Improving the lives of black boys

  • Dawn Turner Trice [right]
  • Dawn Turner Trice

When Bryan Echols was at Southern Illinois University in Carbondale in the early 1990s, his father would drive him to and from school. Once, during one of their many road trips, Echols made a confession to his dad.

“I told him that I didn’t really like him much growing up because he was so strict,” said Echols, the youngest of his parents’ eight children. “He said, ‘You weren’t supposed to like me. I wasn’t your friend. I was your father. I had one goal and that was to bring you into manhood and get you to college — and here you are.'”

Now Echols, 39, is the executive director of the Metropolitan Area Group for Igniting Civilization, a nonprofit youth empowerment agency based in Chicago’s Woodlawn neighborhood. MAGIC, along with several other Chicago agencies, has signed onto the national 2025 Campaign for Black Men and Boys.

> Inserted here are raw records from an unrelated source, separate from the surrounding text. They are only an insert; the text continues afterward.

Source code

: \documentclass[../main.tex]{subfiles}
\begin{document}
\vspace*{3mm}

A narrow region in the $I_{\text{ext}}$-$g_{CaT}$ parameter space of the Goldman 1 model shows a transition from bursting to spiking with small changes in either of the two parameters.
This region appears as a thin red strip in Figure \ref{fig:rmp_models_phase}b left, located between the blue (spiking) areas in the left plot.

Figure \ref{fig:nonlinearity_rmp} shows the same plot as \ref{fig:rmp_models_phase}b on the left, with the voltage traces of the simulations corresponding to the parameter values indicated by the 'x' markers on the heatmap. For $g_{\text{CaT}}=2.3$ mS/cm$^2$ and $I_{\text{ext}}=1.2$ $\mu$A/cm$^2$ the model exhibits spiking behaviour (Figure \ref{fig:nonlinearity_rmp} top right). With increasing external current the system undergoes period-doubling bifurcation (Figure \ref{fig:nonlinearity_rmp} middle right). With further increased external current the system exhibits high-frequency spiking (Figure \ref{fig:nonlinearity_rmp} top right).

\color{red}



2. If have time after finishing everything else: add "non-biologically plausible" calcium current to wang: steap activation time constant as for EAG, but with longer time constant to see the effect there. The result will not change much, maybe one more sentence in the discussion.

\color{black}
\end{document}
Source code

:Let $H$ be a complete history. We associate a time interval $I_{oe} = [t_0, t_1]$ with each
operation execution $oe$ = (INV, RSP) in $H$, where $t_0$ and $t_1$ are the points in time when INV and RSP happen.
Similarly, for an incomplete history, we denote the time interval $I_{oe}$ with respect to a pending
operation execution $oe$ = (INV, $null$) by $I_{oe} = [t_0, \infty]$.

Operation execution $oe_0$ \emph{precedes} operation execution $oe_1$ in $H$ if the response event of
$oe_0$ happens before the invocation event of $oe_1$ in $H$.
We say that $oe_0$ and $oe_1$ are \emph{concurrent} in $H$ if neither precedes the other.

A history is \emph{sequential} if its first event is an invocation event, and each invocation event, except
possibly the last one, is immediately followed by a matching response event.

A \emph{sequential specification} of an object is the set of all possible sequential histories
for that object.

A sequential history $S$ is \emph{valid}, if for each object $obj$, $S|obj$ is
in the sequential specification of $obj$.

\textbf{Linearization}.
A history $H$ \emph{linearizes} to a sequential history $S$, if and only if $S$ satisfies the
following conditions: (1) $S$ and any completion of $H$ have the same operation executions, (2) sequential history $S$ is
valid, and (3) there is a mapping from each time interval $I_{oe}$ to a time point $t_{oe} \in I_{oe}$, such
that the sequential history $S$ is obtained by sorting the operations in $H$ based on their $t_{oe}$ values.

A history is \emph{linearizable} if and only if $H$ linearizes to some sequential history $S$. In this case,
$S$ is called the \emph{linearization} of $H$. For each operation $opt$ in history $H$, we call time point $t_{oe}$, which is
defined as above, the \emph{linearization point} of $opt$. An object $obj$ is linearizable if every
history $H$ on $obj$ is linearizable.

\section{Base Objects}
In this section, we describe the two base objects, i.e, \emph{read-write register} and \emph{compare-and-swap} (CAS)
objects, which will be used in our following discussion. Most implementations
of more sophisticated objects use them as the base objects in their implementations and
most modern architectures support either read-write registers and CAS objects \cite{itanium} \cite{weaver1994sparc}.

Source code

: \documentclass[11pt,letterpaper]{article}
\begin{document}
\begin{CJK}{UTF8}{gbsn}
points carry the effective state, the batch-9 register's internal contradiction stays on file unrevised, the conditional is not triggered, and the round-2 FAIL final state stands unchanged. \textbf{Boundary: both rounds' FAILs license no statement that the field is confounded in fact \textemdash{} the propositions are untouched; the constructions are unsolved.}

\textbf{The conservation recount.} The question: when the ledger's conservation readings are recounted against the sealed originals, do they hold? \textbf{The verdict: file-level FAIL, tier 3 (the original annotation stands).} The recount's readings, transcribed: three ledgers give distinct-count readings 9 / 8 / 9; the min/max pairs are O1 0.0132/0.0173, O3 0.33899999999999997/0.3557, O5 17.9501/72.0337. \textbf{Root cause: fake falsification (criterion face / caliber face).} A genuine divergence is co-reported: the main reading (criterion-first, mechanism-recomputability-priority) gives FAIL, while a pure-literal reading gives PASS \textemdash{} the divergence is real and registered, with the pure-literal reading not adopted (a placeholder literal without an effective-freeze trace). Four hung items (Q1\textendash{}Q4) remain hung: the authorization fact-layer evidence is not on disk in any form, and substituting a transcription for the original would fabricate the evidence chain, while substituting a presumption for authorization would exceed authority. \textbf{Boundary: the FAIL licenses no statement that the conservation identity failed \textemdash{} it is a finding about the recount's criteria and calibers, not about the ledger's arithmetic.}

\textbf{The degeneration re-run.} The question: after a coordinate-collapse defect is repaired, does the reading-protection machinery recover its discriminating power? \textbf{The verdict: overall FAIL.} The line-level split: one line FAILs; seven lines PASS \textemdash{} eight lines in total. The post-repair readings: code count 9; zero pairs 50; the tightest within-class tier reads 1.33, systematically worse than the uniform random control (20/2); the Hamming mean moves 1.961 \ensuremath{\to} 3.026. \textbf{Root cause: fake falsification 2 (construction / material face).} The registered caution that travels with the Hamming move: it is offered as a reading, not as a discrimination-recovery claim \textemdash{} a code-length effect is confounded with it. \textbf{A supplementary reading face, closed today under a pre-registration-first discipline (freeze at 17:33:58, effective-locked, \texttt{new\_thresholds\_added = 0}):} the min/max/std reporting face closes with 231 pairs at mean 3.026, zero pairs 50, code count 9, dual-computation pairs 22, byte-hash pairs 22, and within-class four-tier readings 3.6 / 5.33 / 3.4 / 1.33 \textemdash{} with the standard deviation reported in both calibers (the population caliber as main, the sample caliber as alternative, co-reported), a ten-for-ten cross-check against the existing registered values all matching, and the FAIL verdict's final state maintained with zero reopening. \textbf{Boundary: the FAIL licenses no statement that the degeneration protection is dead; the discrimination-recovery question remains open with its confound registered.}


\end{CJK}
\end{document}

In a way, the campaign has one goal — albeit a humongous and multifaceted one — and that is to improve the lives of black boys, ushering them into manhood. The Harlem-based Twenty-First Century Foundation, one of the oldest black philanthropic foundations in America, started the campaign in 2007. The mission is to boost the quality of life for black boys born in 2007 so that by the year 2025, when they turn 18, they’re heading to college and no longer the poster children for so many of society’s ills.

“We want to tell our own stories beyond the drive-bys and mug shots,” Echols told me as we sat in his office on the University of Chicago campus. “The campaign focuses on the family, education, economic development, health care and the criminal justice system. A generation is how long the campaign believes it will take to turn all the ‘isms’ around, the statistics.”

One tragic statistic is that, in the Chicago Public Schools system, only 40 percent of African-American males graduate high school.

To some, turning around the lot of young black men may sound ambitious. To others, it sounds impossible. But not to Echols, who on Tuesday will participate in a symposium, “Reaching Black Boys,” hosted by the Golden Apple Foundation, Catalyst Chicago, National-Louis University, Urban Prep Academies for Young Men and MAGIC.

The symposium is an opportunity for people who work with black boys to share what works best in reaching them. (Urban Prep Academies for Young Men has been exceptional in this regard. In March, the school announced that all 107 young men in its first graduating class have been accepted to a four-year college. Only four percent of these students were reading at grade level as incoming high school freshmen.)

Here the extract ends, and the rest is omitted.